How Common Is COVID-19 and Why Most Cases Go Uncounted

COVID-19 still circulates worldwide, but at far lower levels than during the pandemic’s peak years. As of early 2026, global test positivity sits around 2.4%, and roughly 25,000 to 50,000 new cases are reported to the WHO each week. Those numbers represent a fraction of actual infections, since most people no longer test or report results. Still, the virus has settled into a predictable seasonal rhythm, and the vast majority of the global population now carries some degree of immunity.

Current Infection Levels Worldwide

In the 28-day period ending March 15, 2026, 80 countries reported a combined 38,516 new COVID-19 cases to the World Health Organization. That was a drop from the previous 28 days, when 86 countries reported about 50,752 cases. Global test positivity during late March 2026 fell to 2.4%, down from a late-summer 2025 peak of 7.5% in late September.

These official numbers drastically undercount real infections. During the height of testing infrastructure in the U.S. alone, roughly 7.6 million COVID tests were being performed daily in January 2022, but only about 2.5 million of those results were reported to federal tracking systems. The gap has only widened since then, as most testing shifted to at-home kits that go unreported. Wastewater surveillance, which detects viral fragments in sewage, has become one of the more reliable ways to track trends, though the correlation between wastewater signals and actual case counts varies by region, sampling methods, and how much clinical testing is happening locally.
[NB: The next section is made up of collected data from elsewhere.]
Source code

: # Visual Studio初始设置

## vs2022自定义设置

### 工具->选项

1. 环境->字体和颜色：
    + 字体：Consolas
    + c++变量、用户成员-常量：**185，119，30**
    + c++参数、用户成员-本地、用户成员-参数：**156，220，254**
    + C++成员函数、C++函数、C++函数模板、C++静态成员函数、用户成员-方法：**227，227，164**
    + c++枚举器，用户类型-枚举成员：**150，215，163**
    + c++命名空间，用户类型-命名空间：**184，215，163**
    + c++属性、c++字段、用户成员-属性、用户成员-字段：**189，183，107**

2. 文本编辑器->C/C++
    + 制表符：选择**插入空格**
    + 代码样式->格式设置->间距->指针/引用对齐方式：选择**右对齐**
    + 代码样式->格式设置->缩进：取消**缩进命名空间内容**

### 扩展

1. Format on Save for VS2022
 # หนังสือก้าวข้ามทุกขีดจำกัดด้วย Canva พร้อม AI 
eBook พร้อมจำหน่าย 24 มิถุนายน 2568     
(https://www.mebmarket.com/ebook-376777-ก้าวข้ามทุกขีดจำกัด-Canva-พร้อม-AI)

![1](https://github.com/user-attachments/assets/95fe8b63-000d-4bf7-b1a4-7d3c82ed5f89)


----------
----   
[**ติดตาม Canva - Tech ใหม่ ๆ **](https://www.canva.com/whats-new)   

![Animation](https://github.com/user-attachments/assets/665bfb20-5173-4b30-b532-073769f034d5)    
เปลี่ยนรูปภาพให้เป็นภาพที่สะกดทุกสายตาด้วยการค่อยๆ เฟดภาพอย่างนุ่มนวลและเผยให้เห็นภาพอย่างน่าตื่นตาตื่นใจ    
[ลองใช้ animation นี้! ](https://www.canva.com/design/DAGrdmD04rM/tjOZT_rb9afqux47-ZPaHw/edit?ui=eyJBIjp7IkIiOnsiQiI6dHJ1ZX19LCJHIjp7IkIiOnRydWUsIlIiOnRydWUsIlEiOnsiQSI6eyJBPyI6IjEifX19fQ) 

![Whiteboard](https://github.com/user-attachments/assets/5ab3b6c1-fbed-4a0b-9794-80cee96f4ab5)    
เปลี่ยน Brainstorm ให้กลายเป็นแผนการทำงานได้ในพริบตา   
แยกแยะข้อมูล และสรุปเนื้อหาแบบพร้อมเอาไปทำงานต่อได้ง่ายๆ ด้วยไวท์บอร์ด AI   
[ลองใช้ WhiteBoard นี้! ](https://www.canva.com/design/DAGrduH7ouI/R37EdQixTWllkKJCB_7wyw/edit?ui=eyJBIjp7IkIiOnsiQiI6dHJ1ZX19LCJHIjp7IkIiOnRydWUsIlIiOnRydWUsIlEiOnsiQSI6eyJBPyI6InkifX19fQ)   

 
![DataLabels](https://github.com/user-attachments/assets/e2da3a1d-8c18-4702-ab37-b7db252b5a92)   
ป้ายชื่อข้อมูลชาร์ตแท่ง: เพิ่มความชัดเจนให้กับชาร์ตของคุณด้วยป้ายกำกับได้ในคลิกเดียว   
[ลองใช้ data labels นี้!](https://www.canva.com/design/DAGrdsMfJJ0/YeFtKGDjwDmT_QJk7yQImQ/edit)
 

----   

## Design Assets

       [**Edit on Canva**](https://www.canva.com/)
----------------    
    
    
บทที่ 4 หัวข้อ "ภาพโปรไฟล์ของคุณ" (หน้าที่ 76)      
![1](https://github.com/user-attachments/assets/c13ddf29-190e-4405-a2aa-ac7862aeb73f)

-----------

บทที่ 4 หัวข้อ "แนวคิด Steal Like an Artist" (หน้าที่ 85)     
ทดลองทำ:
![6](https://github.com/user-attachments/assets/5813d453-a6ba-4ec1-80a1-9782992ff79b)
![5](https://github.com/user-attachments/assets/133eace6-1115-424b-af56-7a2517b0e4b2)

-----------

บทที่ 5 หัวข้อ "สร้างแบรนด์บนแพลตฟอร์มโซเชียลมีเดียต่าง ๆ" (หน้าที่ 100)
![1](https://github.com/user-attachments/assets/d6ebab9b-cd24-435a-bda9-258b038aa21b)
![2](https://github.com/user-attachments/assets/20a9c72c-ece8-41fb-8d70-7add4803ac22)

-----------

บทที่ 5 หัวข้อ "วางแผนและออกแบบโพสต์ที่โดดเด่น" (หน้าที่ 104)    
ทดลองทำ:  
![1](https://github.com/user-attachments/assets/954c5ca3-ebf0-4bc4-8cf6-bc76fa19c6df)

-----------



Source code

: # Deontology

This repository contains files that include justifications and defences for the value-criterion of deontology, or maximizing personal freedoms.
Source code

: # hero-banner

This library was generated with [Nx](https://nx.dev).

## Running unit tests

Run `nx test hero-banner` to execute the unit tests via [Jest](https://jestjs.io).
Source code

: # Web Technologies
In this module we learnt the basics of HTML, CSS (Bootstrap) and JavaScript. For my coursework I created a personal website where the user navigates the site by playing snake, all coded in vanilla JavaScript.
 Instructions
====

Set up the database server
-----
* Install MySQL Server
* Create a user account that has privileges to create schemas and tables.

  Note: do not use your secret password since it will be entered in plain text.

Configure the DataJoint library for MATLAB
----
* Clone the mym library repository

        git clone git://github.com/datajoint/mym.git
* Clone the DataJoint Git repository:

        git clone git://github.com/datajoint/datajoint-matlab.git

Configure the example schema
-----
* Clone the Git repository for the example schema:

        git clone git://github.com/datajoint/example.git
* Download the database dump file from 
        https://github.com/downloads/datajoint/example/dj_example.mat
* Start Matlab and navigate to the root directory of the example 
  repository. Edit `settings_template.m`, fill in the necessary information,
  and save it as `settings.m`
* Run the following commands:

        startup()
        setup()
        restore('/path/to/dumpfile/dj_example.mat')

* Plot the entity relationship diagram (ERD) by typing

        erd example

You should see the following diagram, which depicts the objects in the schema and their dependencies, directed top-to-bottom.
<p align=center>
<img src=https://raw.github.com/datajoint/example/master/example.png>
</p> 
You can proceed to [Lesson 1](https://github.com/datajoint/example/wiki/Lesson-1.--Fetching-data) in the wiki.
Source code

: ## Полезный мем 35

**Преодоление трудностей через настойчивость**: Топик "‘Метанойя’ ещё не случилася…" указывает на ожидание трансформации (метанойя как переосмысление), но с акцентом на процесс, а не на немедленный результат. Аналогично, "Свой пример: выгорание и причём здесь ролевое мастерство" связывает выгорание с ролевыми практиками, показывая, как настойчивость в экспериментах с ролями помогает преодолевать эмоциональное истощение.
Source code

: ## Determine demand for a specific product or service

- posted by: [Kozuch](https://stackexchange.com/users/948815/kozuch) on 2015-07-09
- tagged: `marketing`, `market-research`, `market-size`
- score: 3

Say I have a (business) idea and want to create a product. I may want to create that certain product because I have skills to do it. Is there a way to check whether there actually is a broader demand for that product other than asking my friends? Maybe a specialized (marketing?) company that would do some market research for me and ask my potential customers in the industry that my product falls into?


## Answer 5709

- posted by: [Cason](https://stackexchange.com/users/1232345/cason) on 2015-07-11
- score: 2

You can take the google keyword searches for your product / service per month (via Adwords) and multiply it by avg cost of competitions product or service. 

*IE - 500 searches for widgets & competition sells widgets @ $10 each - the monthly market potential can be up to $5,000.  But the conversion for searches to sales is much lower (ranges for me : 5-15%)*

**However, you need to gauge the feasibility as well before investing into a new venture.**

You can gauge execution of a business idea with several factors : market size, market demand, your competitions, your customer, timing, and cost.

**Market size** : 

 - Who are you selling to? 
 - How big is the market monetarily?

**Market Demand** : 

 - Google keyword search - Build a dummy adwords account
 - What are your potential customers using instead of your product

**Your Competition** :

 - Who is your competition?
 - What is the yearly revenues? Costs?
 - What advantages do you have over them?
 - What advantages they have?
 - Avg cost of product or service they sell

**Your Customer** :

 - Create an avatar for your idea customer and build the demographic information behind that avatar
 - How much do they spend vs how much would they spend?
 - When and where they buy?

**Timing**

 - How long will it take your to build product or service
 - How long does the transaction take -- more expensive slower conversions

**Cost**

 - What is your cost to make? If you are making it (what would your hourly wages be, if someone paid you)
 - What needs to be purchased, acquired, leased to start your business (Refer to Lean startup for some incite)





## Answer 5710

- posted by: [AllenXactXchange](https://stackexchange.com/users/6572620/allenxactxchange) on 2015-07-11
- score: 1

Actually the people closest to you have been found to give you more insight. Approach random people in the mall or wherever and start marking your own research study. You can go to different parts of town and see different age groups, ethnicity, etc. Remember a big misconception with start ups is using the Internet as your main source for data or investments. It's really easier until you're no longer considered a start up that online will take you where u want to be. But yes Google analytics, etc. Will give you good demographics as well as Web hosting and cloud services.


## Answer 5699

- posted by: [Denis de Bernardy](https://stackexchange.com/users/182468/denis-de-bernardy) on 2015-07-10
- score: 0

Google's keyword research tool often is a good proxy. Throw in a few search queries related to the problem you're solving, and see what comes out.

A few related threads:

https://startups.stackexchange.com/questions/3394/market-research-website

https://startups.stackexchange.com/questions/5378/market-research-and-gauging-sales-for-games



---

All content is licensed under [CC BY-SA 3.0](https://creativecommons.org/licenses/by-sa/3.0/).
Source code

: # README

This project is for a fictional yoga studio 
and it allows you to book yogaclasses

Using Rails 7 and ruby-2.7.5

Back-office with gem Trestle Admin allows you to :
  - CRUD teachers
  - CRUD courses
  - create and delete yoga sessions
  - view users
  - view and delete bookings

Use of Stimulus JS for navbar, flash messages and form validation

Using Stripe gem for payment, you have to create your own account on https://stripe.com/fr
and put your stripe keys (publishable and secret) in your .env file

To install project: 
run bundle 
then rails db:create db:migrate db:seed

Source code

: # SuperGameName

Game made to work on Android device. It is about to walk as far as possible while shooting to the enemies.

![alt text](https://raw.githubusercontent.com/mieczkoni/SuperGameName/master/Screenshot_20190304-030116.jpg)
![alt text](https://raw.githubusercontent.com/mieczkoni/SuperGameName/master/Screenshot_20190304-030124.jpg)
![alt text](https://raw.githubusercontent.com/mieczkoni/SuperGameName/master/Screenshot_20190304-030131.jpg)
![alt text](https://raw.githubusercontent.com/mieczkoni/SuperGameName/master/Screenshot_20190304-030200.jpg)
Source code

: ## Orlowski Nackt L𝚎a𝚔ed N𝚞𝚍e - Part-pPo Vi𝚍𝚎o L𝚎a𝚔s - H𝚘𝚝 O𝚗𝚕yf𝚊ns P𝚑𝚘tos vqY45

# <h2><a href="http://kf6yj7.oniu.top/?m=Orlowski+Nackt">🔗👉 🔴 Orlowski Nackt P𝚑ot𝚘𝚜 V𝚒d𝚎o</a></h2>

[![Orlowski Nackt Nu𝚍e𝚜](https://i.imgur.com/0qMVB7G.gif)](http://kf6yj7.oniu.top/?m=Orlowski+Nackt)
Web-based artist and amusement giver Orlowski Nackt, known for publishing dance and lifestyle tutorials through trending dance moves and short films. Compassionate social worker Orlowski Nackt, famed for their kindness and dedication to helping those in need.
How COVID-19 Follows Seasonal Patterns

COVID-19 has developed a recognizable seasonal rhythm. WHO surveillance data from 2025 shows a clear late-summer and early-fall surge: global test positivity climbed from around 3.2% in late March to a peak of 7.5% by the end of September, then gradually declined through the winter months. By late March 2026, it had dropped back to 2.4%.

In the United States, the winter 2025-26 season brought rising respiratory virus activity around Thanksgiving, but COVID case rates remained relatively low compared to previous winters. The virus tends to produce its biggest waves in late summer and again in winter, though winter surges have been less dramatic in recent years. This pattern means your chances of encountering the virus roughly double or triple during peak months compared to the quietest periods of the year.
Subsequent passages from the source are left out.